Unfortunately, the winds of change have failed to blow. Agents of Mayhem is a spinoff entity that’s rather more latter-day than vintage Saints. It takes place in a futuristic version of Seoul, rebuilt after the end of Gat out of Hell. It’s a gleaming, glistening jewel of a city, with burnished metals and sleek cars inspired by a Philip K. Dick novel. It’s bright – bright - with a look ripped from the pages of a comic book, and at times reminiscent of Microsoft’s Crackdown. But after spending 30 hours in Seoul, I can barely call to mind a single memorable area. The world is oversaturated in color, the map is small, NPCs are lifeless and it’s all very rigid. You can’t hop into cars driving around the city, while missions will end if you stray off the beaten track. Emergent moments? Forget about it.
The other thing is this: if you’re making an open world, isn’t it better sticking to a world we recognize? One of the guilty pleasures of these games is seeing a recognizable city brought to life on screen. Take Grand Theft Auto V, with its Californian stereotypes lined up in a row and whacked around the head with an irony stick, or the painstaking brush strokes that bring windy San Francisco to life in Watch Dogs 2, or New Orleans, circa 1960, star of the show in Mafia 3. This glinting, glossy version of Seoul never feels like a place you’re ever going to live in. It’s just a playground for shooting stuff, and in the end, that’s sorta the point.

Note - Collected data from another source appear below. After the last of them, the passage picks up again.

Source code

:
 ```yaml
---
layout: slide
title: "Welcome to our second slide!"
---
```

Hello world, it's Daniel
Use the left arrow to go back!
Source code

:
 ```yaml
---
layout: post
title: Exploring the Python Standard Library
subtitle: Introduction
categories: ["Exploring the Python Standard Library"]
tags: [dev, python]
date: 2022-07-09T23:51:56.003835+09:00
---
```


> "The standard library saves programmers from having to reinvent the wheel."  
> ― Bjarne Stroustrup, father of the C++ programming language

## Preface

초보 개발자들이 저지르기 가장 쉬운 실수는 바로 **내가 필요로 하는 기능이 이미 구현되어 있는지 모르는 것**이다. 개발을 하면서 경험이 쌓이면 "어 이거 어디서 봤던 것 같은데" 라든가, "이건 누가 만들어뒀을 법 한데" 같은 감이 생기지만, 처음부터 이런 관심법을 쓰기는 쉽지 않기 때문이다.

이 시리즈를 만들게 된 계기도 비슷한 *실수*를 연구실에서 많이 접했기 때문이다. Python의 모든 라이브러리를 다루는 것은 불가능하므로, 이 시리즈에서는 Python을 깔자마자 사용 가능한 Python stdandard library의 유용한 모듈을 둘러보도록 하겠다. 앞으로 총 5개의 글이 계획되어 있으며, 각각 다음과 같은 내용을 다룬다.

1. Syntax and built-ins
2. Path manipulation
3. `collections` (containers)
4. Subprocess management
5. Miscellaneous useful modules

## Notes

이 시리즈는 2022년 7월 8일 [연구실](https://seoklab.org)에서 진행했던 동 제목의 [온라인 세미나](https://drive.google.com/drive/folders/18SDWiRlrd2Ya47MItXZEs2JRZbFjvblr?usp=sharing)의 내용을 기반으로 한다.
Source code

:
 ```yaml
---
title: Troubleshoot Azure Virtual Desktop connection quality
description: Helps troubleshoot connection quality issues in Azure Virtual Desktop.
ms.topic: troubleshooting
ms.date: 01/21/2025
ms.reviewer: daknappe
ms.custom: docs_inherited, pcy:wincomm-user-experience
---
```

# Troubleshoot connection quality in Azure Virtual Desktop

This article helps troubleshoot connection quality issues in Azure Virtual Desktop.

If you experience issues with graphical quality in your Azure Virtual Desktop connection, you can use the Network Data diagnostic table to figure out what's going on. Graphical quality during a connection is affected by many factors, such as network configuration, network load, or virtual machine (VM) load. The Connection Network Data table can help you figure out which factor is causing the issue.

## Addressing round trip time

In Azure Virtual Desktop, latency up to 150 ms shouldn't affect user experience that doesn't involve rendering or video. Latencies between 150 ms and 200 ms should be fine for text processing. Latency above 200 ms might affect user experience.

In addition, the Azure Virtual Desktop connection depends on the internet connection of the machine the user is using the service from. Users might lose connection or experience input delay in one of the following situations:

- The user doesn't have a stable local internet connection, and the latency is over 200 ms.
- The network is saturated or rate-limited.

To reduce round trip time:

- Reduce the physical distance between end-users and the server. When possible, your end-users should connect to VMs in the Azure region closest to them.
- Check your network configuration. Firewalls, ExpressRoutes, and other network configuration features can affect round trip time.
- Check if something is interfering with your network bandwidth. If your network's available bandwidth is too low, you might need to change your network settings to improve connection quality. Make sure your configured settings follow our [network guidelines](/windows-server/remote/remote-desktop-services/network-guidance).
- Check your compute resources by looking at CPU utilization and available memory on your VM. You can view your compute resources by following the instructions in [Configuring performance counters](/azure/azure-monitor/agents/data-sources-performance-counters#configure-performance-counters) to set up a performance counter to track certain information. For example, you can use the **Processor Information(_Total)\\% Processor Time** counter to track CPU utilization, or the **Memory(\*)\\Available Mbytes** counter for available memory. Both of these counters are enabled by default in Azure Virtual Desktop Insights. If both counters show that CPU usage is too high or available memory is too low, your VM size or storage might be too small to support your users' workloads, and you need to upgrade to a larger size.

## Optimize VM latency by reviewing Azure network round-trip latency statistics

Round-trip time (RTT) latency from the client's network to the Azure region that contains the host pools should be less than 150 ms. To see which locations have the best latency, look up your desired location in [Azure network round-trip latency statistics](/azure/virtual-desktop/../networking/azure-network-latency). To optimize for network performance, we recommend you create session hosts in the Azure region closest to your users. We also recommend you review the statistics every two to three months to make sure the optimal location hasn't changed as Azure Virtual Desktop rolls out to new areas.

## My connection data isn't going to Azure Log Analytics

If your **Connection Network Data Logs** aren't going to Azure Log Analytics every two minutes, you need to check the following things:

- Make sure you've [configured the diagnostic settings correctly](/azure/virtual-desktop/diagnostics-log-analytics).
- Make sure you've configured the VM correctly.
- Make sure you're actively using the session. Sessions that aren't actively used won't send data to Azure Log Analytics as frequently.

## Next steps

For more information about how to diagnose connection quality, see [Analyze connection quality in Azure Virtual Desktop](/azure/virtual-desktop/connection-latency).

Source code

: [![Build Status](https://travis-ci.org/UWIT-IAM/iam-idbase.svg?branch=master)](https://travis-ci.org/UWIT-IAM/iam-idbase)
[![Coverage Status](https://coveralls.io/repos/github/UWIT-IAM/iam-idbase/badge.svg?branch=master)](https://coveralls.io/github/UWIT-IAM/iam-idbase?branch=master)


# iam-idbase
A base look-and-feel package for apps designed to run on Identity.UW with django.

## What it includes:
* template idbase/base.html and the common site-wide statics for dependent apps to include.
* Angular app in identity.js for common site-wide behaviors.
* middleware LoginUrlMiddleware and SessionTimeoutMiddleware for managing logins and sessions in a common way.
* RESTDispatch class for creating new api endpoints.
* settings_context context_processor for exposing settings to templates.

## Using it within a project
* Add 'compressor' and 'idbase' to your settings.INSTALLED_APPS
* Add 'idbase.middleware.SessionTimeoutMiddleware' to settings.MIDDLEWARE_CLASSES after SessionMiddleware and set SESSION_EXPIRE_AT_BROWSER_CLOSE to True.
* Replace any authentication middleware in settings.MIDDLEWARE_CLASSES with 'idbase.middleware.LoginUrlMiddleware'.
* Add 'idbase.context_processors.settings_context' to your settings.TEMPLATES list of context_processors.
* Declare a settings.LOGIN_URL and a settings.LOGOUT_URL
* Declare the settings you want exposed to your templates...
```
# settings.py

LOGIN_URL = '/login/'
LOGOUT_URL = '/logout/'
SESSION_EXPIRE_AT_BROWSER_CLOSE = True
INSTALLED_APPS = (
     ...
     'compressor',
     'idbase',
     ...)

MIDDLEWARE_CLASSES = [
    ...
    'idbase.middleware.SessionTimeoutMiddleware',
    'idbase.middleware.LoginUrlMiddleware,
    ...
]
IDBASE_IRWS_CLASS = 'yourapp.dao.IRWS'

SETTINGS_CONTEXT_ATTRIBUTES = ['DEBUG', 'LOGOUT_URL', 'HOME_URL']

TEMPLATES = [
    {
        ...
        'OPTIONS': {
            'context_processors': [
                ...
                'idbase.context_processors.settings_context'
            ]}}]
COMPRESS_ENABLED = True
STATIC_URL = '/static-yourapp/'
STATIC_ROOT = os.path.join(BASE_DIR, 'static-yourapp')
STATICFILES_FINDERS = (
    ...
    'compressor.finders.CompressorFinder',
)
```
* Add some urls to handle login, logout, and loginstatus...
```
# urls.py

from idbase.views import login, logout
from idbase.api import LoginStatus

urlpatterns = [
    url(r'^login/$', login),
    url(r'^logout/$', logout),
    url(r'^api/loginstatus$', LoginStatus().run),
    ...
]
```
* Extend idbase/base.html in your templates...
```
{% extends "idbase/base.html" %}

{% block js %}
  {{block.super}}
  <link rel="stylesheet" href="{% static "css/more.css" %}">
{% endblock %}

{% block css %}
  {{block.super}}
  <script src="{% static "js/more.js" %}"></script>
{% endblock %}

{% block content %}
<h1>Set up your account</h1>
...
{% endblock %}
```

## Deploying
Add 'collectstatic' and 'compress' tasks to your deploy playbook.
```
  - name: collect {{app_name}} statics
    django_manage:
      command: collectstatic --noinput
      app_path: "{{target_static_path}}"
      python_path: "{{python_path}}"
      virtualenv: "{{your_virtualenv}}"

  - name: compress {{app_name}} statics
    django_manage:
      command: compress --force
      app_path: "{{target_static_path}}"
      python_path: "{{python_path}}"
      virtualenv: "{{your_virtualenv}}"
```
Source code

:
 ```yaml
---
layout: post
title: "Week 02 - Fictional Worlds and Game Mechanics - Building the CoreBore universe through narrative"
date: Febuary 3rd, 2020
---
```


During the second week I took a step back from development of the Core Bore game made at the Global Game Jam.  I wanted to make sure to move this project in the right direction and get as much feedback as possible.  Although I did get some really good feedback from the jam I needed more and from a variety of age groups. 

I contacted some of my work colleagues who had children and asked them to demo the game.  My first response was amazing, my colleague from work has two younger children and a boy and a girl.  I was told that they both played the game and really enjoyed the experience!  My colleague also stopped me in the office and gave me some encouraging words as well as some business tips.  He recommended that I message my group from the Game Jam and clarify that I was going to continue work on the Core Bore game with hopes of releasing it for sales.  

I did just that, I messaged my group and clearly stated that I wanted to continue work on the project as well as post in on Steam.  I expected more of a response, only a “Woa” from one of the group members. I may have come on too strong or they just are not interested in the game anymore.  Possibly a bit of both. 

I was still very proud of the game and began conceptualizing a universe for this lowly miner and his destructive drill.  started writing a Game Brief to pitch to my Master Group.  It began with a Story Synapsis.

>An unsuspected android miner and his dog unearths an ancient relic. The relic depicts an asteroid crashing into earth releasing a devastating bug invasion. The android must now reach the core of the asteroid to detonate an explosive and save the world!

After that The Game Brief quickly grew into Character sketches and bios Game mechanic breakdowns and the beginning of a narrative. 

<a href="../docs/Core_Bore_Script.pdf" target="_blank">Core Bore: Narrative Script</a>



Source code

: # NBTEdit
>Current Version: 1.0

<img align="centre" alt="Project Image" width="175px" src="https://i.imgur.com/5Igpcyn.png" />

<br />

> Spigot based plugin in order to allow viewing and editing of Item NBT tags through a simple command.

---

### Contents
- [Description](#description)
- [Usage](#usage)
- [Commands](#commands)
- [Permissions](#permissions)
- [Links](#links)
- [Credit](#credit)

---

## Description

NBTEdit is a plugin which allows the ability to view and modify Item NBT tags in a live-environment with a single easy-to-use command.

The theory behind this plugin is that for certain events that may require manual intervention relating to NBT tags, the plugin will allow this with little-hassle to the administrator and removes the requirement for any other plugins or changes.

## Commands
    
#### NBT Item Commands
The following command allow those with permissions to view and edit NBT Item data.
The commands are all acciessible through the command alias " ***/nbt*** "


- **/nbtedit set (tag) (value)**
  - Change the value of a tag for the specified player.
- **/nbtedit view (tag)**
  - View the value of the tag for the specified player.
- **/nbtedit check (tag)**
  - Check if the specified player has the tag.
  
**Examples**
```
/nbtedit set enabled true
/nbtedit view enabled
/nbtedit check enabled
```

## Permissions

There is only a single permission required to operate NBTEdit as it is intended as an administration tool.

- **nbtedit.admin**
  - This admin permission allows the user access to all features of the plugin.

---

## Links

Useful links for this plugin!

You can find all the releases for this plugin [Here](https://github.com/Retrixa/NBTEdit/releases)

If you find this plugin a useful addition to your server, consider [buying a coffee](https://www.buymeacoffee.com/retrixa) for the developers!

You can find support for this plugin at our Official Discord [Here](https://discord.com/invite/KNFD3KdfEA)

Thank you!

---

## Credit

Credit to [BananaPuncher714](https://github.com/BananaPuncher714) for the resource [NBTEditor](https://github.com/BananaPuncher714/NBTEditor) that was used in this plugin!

Yep, combat is the order of the day, so best you get your trigger finger ready. You’re in the shoes of MAYHEM, a crew of wisecracking super-soldiers tasked with putting an end to a nefarious organization called Legion. You can take three operatives into battle from a pool of a possible twelve, and you’ll steadily grow your numbers as you progress through the main story and optional side activities.
On the ground, it’s easy to swap between each agent on the fly without losing any ground in battle. That’s clever, because every agent has a different strength. Hardtack is good up close – a dollop of brawn clutching a beefy shotgun; Rama can cloak herself and pick foes off from afar with her bow and arrow. Yeti is made of ice (literally), while Kingpin has a boom box that makes enemies dance. Hollywood is the best-all rounder; good at a distance or up close, thanks to his trusty machine gun. And so on.
Combat consists of jabbing on the D-pad to swap agents as they get low on health, and keeping the right trigger depressed at all times. Seriously, don’t bother to stop shooting. Ammo is unlimited, powers are in plentiful supply, and things explode on the screen like they’re going out of fashion. You shouldn’t boot up Agents of Mayhem looking for cover mechanics or tactical play. This is lowest common denominator action, and it’s funny that any characters needed a cloaking ability at all.
That being said, there is a pleasing sense of verticality at work. Every agent can perform a triple jump (watch out for Yeti using his gun to send him shooting through the air), which means you can tackle foes from different vantage points. It’s also true that combat gets better as the game goes on as tougher foes are introduced. But it’s all so resolutely one-note: hammer home the triggers and watch your enemies’ health bars dwindle and disappear. Rinse and repeat.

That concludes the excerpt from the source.